*** ENTRIES SUPPLIED Section Begins ***
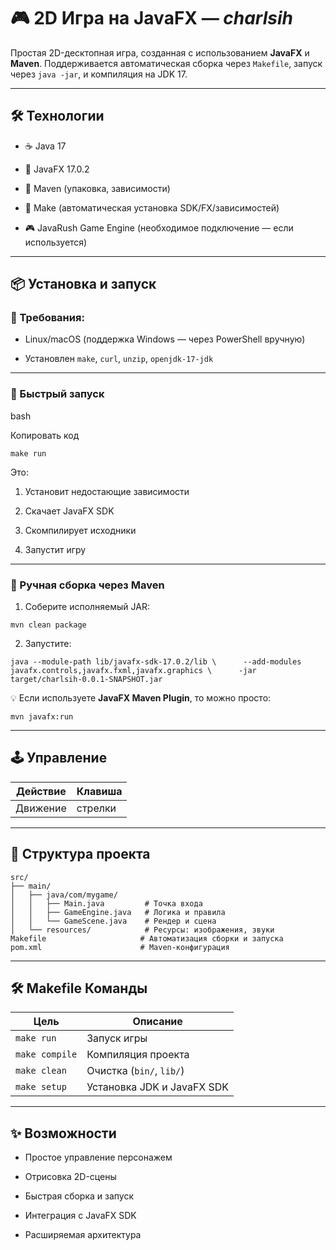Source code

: # 🎮 2D Игра на JavaFX — _charlsih_

Простая 2D-десктопная игра, созданная с использованием **JavaFX** и **Maven**. Поддерживается автоматическая сборка через `Makefile`, запуск через `java -jar`, и компиляция на JDK 17.

---

## 🛠 Технологии

- ☕ Java 17
    
- 🎨 JavaFX 17.0.2
    
- 🧰 Maven (упаковка, зависимости)
    
- 🧱 Make (автоматическая установка SDK/FX/зависимостей)
    
- 🎮 JavaRush Game Engine (необходимое подключение — если используется)
    

---

## 📦 Установка и запуск

### 🧪 Требования:

- Linux/macOS (поддержка Windows — через PowerShell вручную)
    
- Установлен `make`, `curl`, `unzip`, `openjdk-17-jdk`
    

---

### 🚀 Быстрый запуск

bash

Копировать код

`make run`

Это:

1. Установит недостающие зависимости
    
2. Скачает JavaFX SDK
    
3. Скомпилирует исходники
    
4. Запустит игру
    

---

### 🧰 Ручная сборка через Maven

1. Соберите исполняемый JAR:

`mvn clean package`

2. Запустите:

`java --module-path lib/javafx-sdk-17.0.2/lib \      --add-modules javafx.controls,javafx.fxml,javafx.graphics \      -jar target/charlsih-0.0.1-SNAPSHOT.jar`

💡 Если используете **JavaFX Maven Plugin**, то можно просто:

`mvn javafx:run`

---

## 🕹 Управление

| Действие | Клавиша |
| -------- | ------- |
| Движение | стрелки |

---

## 📁 Структура проекта

```text
src/
├── main/
│   ├── java/com/mygame/ 
│   │   ├── Main.java         # Точка входа
│   │   ├── GameEngine.java   # Логика и правила 
│   │   └── GameScene.java    # Рендер и сцена 
│   └── resources/            # Ресурсы: изображения, звуки 
Makefile                     # Автоматизация сборки и запуска 
pom.xml                      # Maven-конфигурация
```

---

## 🛠 Makefile Команды

|Цель|Описание|
|---|---|
|`make run`|Запуск игры|
|`make compile`|Компиляция проекта|
|`make clean`|Очистка (`bin/`, `lib/`)|
|`make setup`|Установка JDK и JavaFX SDK|

---

## ✨ Возможности

- Простое управление персонажем
    
- Отрисовка 2D-сцены
    
- Быстрая сборка и запуск
    
- Интеграция с JavaFX SDK
    
- Расширяемая архитектура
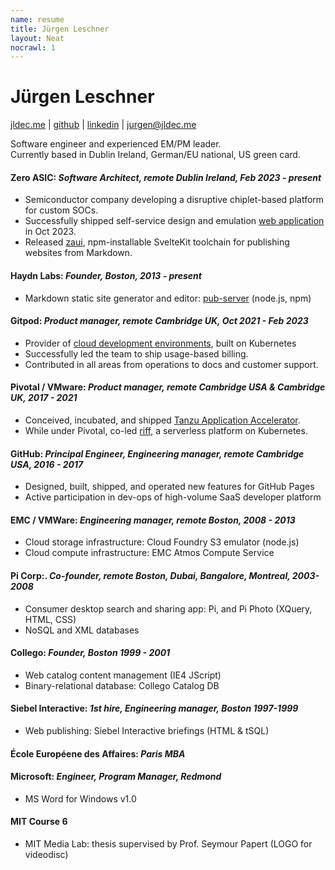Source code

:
 ```yaml
---
name: resume
title: Jürgen Leschner
layout: Neat
nocrawl: 1
---
```


# Jürgen Leschner
[jldec.me](https://jldec.me/) | [github](https://github.com/jldec "GitHub: https://github.com/jldec") | [linkedin](https://www.linkedin.com/in/jldec/ "Linkedin: https://www.linkedin.com/in/jldec/") | [jurgen@jldec.me](mailto:jurgen@jldec.me "Email me at jurgen@jldec.me")

Software engineer and experienced EM/PM leader.  
Currently based in Dublin Ireland, German/EU national, US green card.

#### **Zero ASIC**: _Software Architect, remote Dublin Ireland, Feb 2023 - present_
- Semiconductor company developing a disruptive chiplet-based platform for custom SOCs.
- Successfully shipped self-service design and emulation [web application](https://www.zeroasic.com/emulation) in Oct 2023.
- Released [zaui](https://github.com/zeroasiccorp/zaui), npm-installable SvelteKit toolchain for publishing websites from Markdown.

#### **Haydn Labs**: _Founder, Boston, 2013 - present_
- Markdown static site generator and editor: [pub-server](https://jldec.github.io/pub-doc/) (node.js, npm)

#### **Gitpod**: _Product manager, remote Cambridge UK, Oct 2021 - Feb 2023_
- Provider of [cloud development environments](https://www.gitpod.io/cde), built on Kubernetes
- Successfully led the team to ship usage-based billing.
- Contributed in all areas from operations to docs and customer support.

#### **Pivotal / VMware**: _Product manager, remote Cambridge USA & Cambridge UK, 2017 - 2021_
- Conceived, incubated, and shipped [Tanzu Application Accelerator](https://docs.vmware.com/en/Application-Accelerator-for-VMware-Tanzu/1.0/acc-docs/GUID-index.html).
- While under Pivotal, co-led [riff](https://projectriff.io/), a serverless platform on Kubernetes.

#### **GitHub**: _Principal Engineer, Engineering manager, remote Cambridge USA, 2016 - 2017_
- Designed, built, shipped, and operated new features for GitHub Pages
- Active participation in dev-ops of high-volume SaaS developer platform

#### **EMC / VMWare**: _Engineering manager, remote Boston, 2008 - 2013_
- Cloud storage infrastructure: Cloud Foundry S3 emulator (node.js)
- Cloud compute infrastructure: EMC Atmos Compute Service

#### **Pi Corp**:. _Co-founder, remote Boston, Dubai, Bangalore, Montreal, 2003-2008_
- Consumer desktop search and sharing app: Pi, and Pi Photo (XQuery, HTML, CSS)
- NoSQL and XML databases

#### **Collego**: _Founder, Boston 1999 - 2001_
- Web catalog content management (IE4 JScript)
- Binary-relational database: Collego Catalog DB

#### **Siebel Interactive**: _1st hire, Engineering manager, Boston 1997-1999_
- Web publishing: Siebel Interactive briefings (HTML & tSQL)

#### **École Européene des Affaires**: _Paris MBA_

#### **Microsoft**: _Engineer, Program Manager, Redmond_ 
- MS Word for Windows v1.0

#### **MIT Course 6**
- MIT Media Lab: thesis supervised by Prof. Seymour Papert (LOGO for videodisc)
*** ENTRIES SUPPLIED Section Ends ***
**TASK DIRECTIONS**:
Among the lines of the preceding data, which ones hold the word "remote"? List them.

**ANSWER TO THE EXERCISE**:
#### **Zero ASIC**: _Software Architect, remote Dublin Ireland, Feb 2023 - present_
#### **Gitpod**: _Product manager, remote Cambridge UK, Oct 2021 - Feb 2023_
#### **Pivotal / VMware**: _Product manager, remote Cambridge USA & Cambridge UK, 2017 - 2021_
#### **GitHub**: _Principal Engineer, Engineering manager, remote Cambridge USA, 2016 - 2017_
#### **EMC / VMWare**: _Engineering manager, remote Boston, 2008 - 2013_
#### **Pi Corp**:. _Co-founder, remote Boston, Dubai, Bangalore, Montreal, 2003-2008_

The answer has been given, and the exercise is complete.